> [Information given]:
- Opening Delimiter -
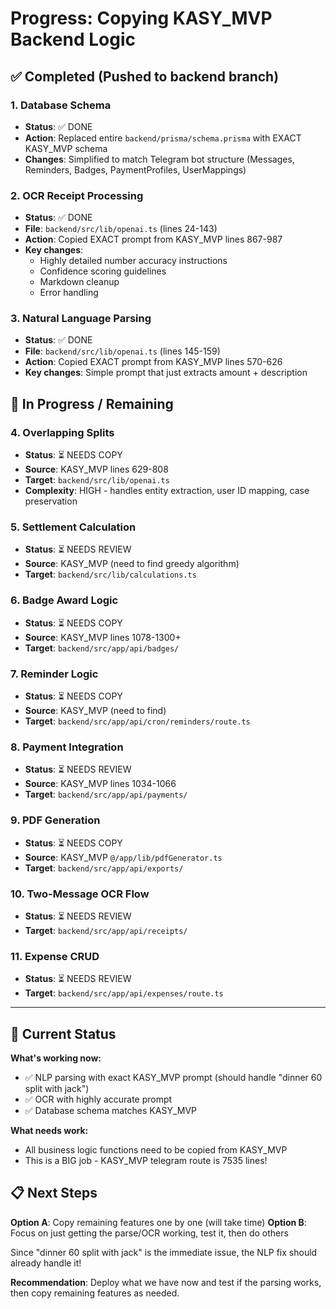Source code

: # Progress: Copying KASY_MVP Backend Logic

## ✅ Completed (Pushed to backend branch)

### 1. Database Schema
- **Status**: ✅ DONE
- **Action**: Replaced entire `backend/prisma/schema.prisma` with EXACT KASY_MVP schema
- **Changes**: Simplified to match Telegram bot structure (Messages, Reminders, Badges, PaymentProfiles, UserMappings)

### 2. OCR Receipt Processing
- **Status**: ✅ DONE  
- **File**: `backend/src/lib/openai.ts` (lines 24-143)
- **Action**: Copied EXACT prompt from KASY_MVP lines 867-987
- **Key changes**: 
  - Highly detailed number accuracy instructions
  - Confidence scoring guidelines
  - Markdown cleanup
  - Error handling

### 3. Natural Language Parsing
- **Status**: ✅ DONE
- **File**: `backend/src/lib/openai.ts` (lines 145-159)
- **Action**: Copied EXACT prompt from KASY_MVP lines 570-626
- **Key changes**: Simple prompt that just extracts amount + description

## 🔄 In Progress / Remaining

### 4. Overlapping Splits
- **Status**: ⏳ NEEDS COPY
- **Source**: KASY_MVP lines 629-808
- **Target**: `backend/src/lib/openai.ts`
- **Complexity**: HIGH - handles entity extraction, user ID mapping, case preservation

### 5. Settlement Calculation  
- **Status**: ⏳ NEEDS REVIEW
- **Source**: KASY_MVP (need to find greedy algorithm)
- **Target**: `backend/src/lib/calculations.ts`

### 6. Badge Award Logic
- **Status**: ⏳ NEEDS COPY
- **Source**: KASY_MVP lines 1078-1300+
- **Target**: `backend/src/app/api/badges/`

### 7. Reminder Logic
- **Status**: ⏳ NEEDS COPY  
- **Source**: KASY_MVP (need to find)
- **Target**: `backend/src/app/api/cron/reminders/route.ts`

### 8. Payment Integration
- **Status**: ⏳ NEEDS REVIEW
- **Source**: KASY_MVP lines 1034-1066
- **Target**: `backend/src/app/api/payments/`

### 9. PDF Generation
- **Status**: ⏳ NEEDS COPY
- **Source**: KASY_MVP `@/app/lib/pdfGenerator.ts`
- **Target**: `backend/src/app/api/exports/`

### 10. Two-Message OCR Flow
- **Status**: ⏳ NEEDS REVIEW
- **Target**: `backend/src/app/api/receipts/`

### 11. Expense CRUD
- **Status**: ⏳ NEEDS REVIEW
- **Target**: `backend/src/app/api/expenses/route.ts`

---

## 🚀 Current Status

**What's working now:**
- ✅ NLP parsing with exact KASY_MVP prompt (should handle "dinner 60 split with jack")
- ✅ OCR with highly accurate prompt
- ✅ Database schema matches KASY_MVP

**What needs work:**
- All business logic functions need to be copied from KASY_MVP
- This is a BIG job - KASY_MVP telegram route is 7535 lines!

## 📋 Next Steps

**Option A**: Copy remaining features one by one (will take time)
**Option B**: Focus on just getting the parse/OCR working, test it, then do others

Since "dinner 60 split with jack" is the immediate issue, the NLP fix should already handle it!

**Recommendation**: Deploy what we have now and test if the parsing works, then copy remaining features as needed.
- Closing Delimiter -
> [Your assignment]: Using the data above, print exactly the lines from the line that contains "KASY_MVP Backend Logic" through the line that contains "- **Action**: Replaced", with both included.

> [Exercise output]:
: # Progress: Copying KASY_MVP Backend Logic

## ✅ Completed (Pushed to backend branch)

### 1. Database Schema
- **Status**: ✅ DONE
- **Action**: Replaced entire `backend/prisma/schema.prisma` with EXACT KASY_MVP schema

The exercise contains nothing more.